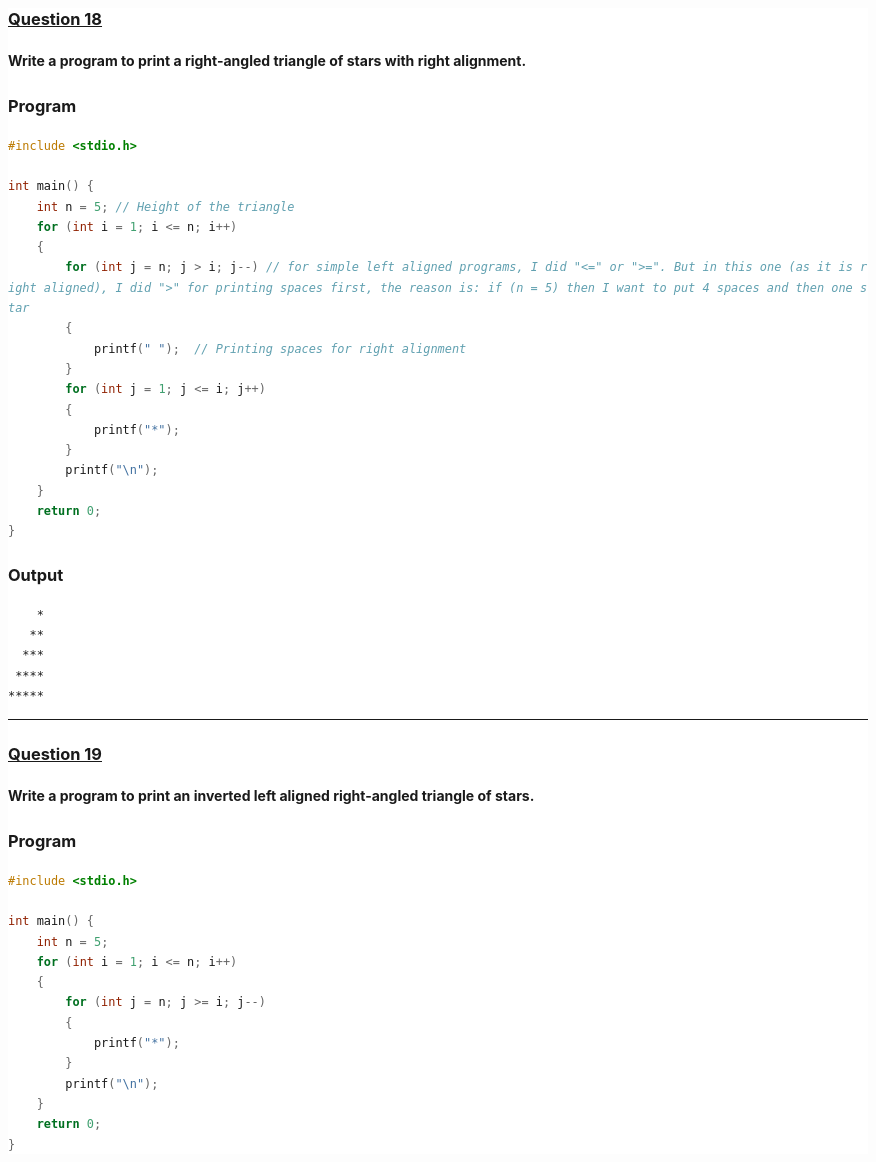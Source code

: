 ### [Question 18](#nested-loops)
#### Write a program to print a right-angled triangle of stars with right alignment.

### Program
```cpp
#include <stdio.h>

int main() {
    int n = 5; // Height of the triangle
    for (int i = 1; i <= n; i++) 
    {
        for (int j = n; j > i; j--) // for simple left aligned programs, I did "<=" or ">=". But in this one (as it is right aligned), I did ">" for printing spaces first, the reason is: if (n = 5) then I want to put 4 spaces and then one star
        {
            printf(" ");  // Printing spaces for right alignment
        }
        for (int j = 1; j <= i; j++) 
        {
            printf("*");
        }
        printf("\n");
    } 
    return 0;
}

```

### Output
```
    *
   **
  ***
 ****
*****
```


---

### [Question 19](#nested-loops)
#### Write a program to print an inverted left aligned right-angled triangle of stars.

### Program
```cpp
#include <stdio.h>

int main() {
    int n = 5;
    for (int i = 1; i <= n; i++)
    {
        for (int j = n; j >= i; j--) 
        {
            printf("*");
        }
        printf("\n");
    }
    return 0;
}

```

........

▸ BRIEF:
Find all the lines containing "Write" in the material, then copy them.

▸ FINAL ANSWER:
#### Write a program to print a right-angled triangle of stars with right alignment.
#### Write a program to print an inverted left aligned right-angled triangle of stars.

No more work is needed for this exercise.